Stored data>
---
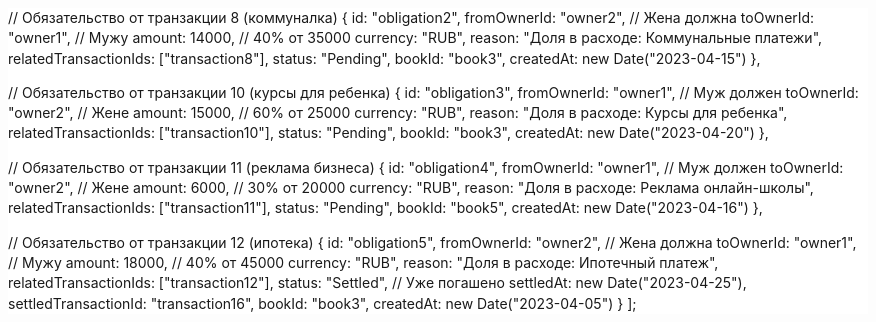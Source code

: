   // Обязательство от транзакции 8 (коммуналка)
  {
    id: "obligation2",
    fromOwnerId: "owner2", // Жена должна
    toOwnerId: "owner1", // Мужу
    amount: 14000, // 40% от 35000
    currency: "RUB",
    reason: "Доля в расходе: Коммунальные платежи",
    relatedTransactionIds: ["transaction8"],
    status: "Pending",
    bookId: "book3",
    createdAt: new Date("2023-04-15")
  },
  
  // Обязательство от транзакции 10 (курсы для ребенка)
  {
    id: "obligation3",
    fromOwnerId: "owner1", // Муж должен
    toOwnerId: "owner2", // Жене
    amount: 15000, // 60% от 25000
    currency: "RUB",
    reason: "Доля в расходе: Курсы для ребенка",
    relatedTransactionIds: ["transaction10"],
    status: "Pending",
    bookId: "book3",
    createdAt: new Date("2023-04-20")
  },
  
  // Обязательство от транзакции 11 (реклама бизнеса)
  {
    id: "obligation4",
    fromOwnerId: "owner1", // Муж должен
    toOwnerId: "owner2", // Жене
    amount: 6000, // 30% от 20000
    currency: "RUB",
    reason: "Доля в расходе: Реклама онлайн-школы",
    relatedTransactionIds: ["transaction11"],
    status: "Pending",
    bookId: "book5",
    createdAt: new Date("2023-04-16")
  },
  
  // Обязательство от транзакции 12 (ипотека)
  {
    id: "obligation5",
    fromOwnerId: "owner2", // Жена должна
    toOwnerId: "owner1", // Мужу
    amount: 18000, // 40% от 45000
    currency: "RUB",
    reason: "Доля в расходе: Ипотечный платеж",
    relatedTransactionIds: ["transaction12"],
    status: "Settled", // Уже погашено
    settledAt: new Date("2023-04-25"),
    settledTransactionId: "transaction16",
    bookId: "book3",
    createdAt: new Date("2023-04-05")
  }
];
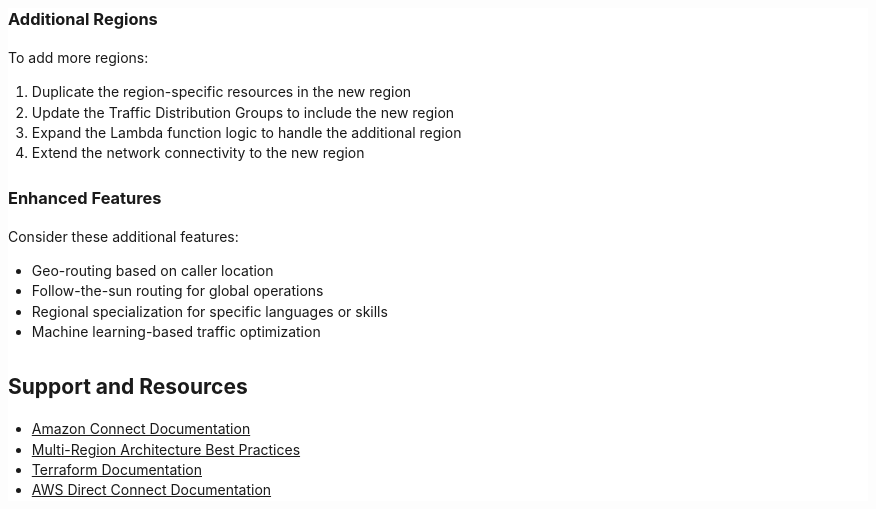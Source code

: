 ### Additional Regions

To add more regions:
1. Duplicate the region-specific resources in the new region
2. Update the Traffic Distribution Groups to include the new region
3. Expand the Lambda function logic to handle the additional region
4. Extend the network connectivity to the new region

### Enhanced Features

Consider these additional features:
- Geo-routing based on caller location
- Follow-the-sun routing for global operations
- Regional specialization for specific languages or skills
- Machine learning-based traffic optimization

## Support and Resources

- [Amazon Connect Documentation](https://docs.aws.amazon.com/connect/)
- [Multi-Region Architecture Best Practices](https://aws.amazon.com/architecture/multi-region/)
- [Terraform Documentation](https://www.terraform.io/docs)
- [AWS Direct Connect Documentation](https://docs.aws.amazon.com/directconnect/)


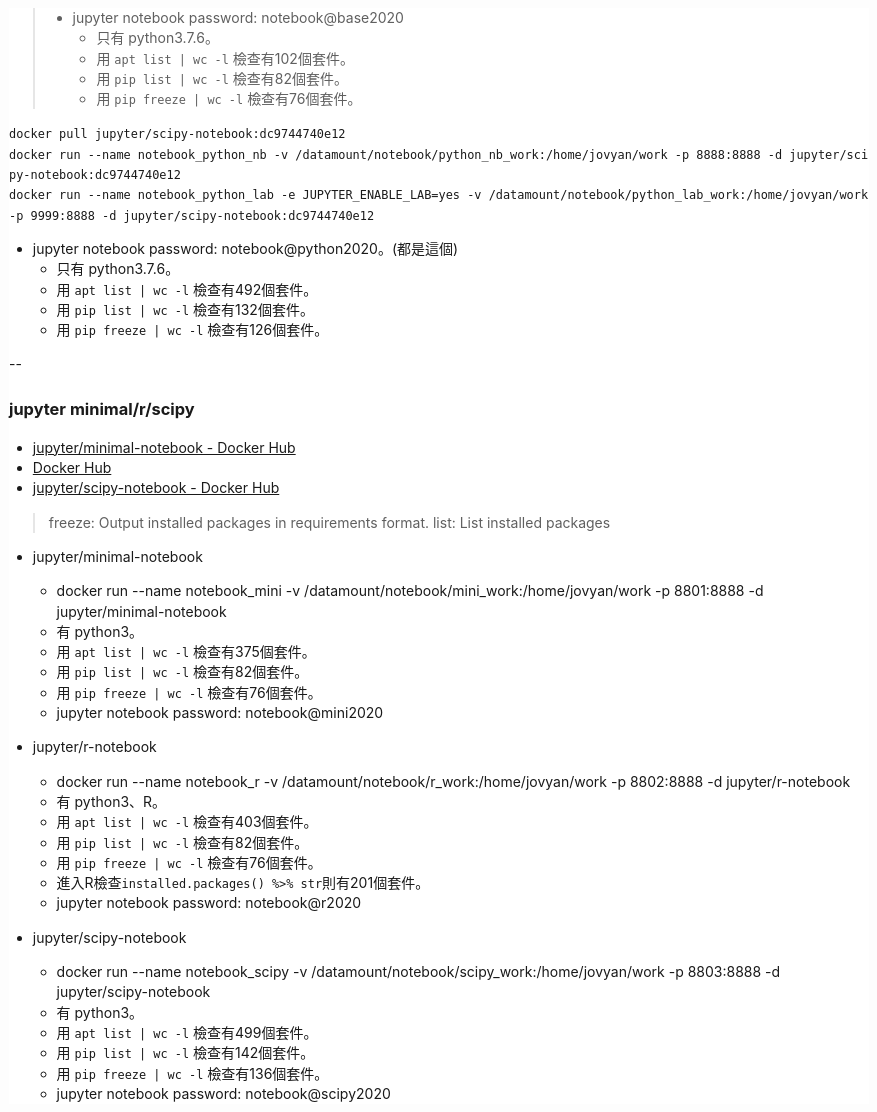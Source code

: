 > - jupyter notebook password: notebook@base2020
>   - 只有 python3.7.6。
>   - 用 `apt list | wc -l` 檢查有102個套件。
>   - 用 `pip list | wc -l` 檢查有82個套件。
>   - 用 `pip freeze | wc -l` 檢查有76個套件。

```{bash}
docker pull jupyter/scipy-notebook:dc9744740e12
docker run --name notebook_python_nb -v /datamount/notebook/python_nb_work:/home/jovyan/work -p 8888:8888 -d jupyter/scipy-notebook:dc9744740e12
docker run --name notebook_python_lab -e JUPYTER_ENABLE_LAB=yes -v /datamount/notebook/python_lab_work:/home/jovyan/work -p 9999:8888 -d jupyter/scipy-notebook:dc9744740e12
```

- jupyter notebook password: notebook@python2020。(都是這個)
  - 只有 python3.7.6。
  - 用 `apt list | wc -l` 檢查有492個套件。
  - 用 `pip list | wc -l` 檢查有132個套件。
  - 用 `pip freeze | wc -l` 檢查有126個套件。

--

### jupyter minimal/r/scipy

- [jupyter/minimal-notebook - Docker Hub](https://hub.docker.com/r/jupyter/minimal-notebook)
- [Docker Hub](https://hub.docker.com/r/jupyter/r-notebook)
- [jupyter/scipy-notebook - Docker Hub](https://hub.docker.com/r/jupyter/scipy-notebook)

> freeze: Output installed packages in requirements format.
> list: List installed packages

- jupyter/minimal-notebook
  - docker run --name notebook_mini -v /datamount/notebook/mini_work:/home/jovyan/work -p 8801:8888 -d jupyter/minimal-notebook
  - 有 python3。
  - 用 `apt list | wc -l` 檢查有375個套件。
  - 用 `pip list | wc -l` 檢查有82個套件。
  - 用 `pip freeze | wc -l` 檢查有76個套件。
  - jupyter notebook password: notebook@mini2020

- jupyter/r-notebook
  - docker run --name notebook_r -v /datamount/notebook/r_work:/home/jovyan/work -p 8802:8888 -d jupyter/r-notebook
  - 有 python3、R。
  - 用 `apt list | wc -l` 檢查有403個套件。
  - 用 `pip list | wc -l` 檢查有82個套件。
  - 用 `pip freeze | wc -l` 檢查有76個套件。
  - 進入R檢查`installed.packages() %>% str`則有201個套件。
  - jupyter notebook password: notebook@r2020

- jupyter/scipy-notebook
  - docker run --name notebook_scipy -v /datamount/notebook/scipy_work:/home/jovyan/work -p 8803:8888 -d jupyter/scipy-notebook
  - 有 python3。
  - 用 `apt list | wc -l` 檢查有499個套件。
  - 用 `pip list | wc -l` 檢查有142個套件。
  - 用 `pip freeze | wc -l` 檢查有136個套件。
  - jupyter notebook password: notebook@scipy2020

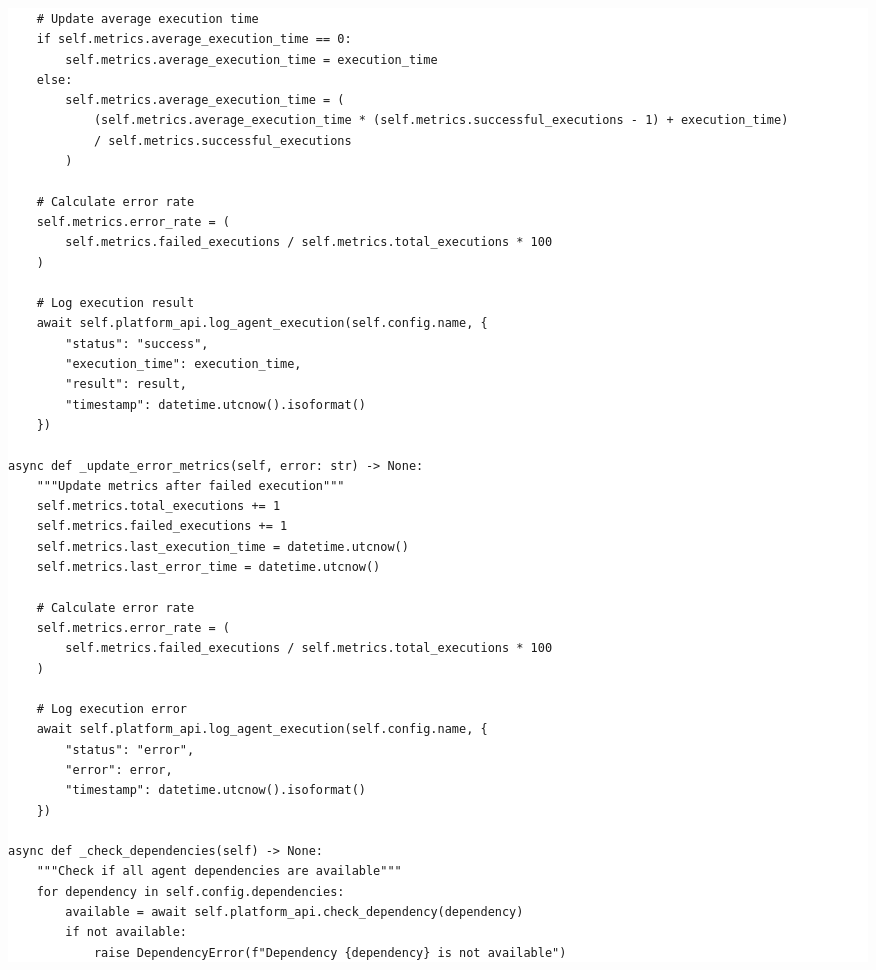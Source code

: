         # Update average execution time
        if self.metrics.average_execution_time == 0:
            self.metrics.average_execution_time = execution_time
        else:
            self.metrics.average_execution_time = (
                (self.metrics.average_execution_time * (self.metrics.successful_executions - 1) + execution_time)
                / self.metrics.successful_executions
            )
        
        # Calculate error rate
        self.metrics.error_rate = (
            self.metrics.failed_executions / self.metrics.total_executions * 100
        )
        
        # Log execution result
        await self.platform_api.log_agent_execution(self.config.name, {
            "status": "success",
            "execution_time": execution_time,
            "result": result,
            "timestamp": datetime.utcnow().isoformat()
        })
    
    async def _update_error_metrics(self, error: str) -> None:
        """Update metrics after failed execution"""
        self.metrics.total_executions += 1
        self.metrics.failed_executions += 1
        self.metrics.last_execution_time = datetime.utcnow()
        self.metrics.last_error_time = datetime.utcnow()
        
        # Calculate error rate
        self.metrics.error_rate = (
            self.metrics.failed_executions / self.metrics.total_executions * 100
        )
        
        # Log execution error
        await self.platform_api.log_agent_execution(self.config.name, {
            "status": "error",
            "error": error,
            "timestamp": datetime.utcnow().isoformat()
        })
    
    async def _check_dependencies(self) -> None:
        """Check if all agent dependencies are available"""
        for dependency in self.config.dependencies:
            available = await self.platform_api.check_dependency(dependency)
            if not available:
                raise DependencyError(f"Dependency {dependency} is not available")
---
Show every line of the data in which the word "installed" appears.

The completed task>
> freeze: Output installed packages in requirements format.
> list: List installed packages
  - 進入R檢查`installed.packages() %>% str`則有201個套件。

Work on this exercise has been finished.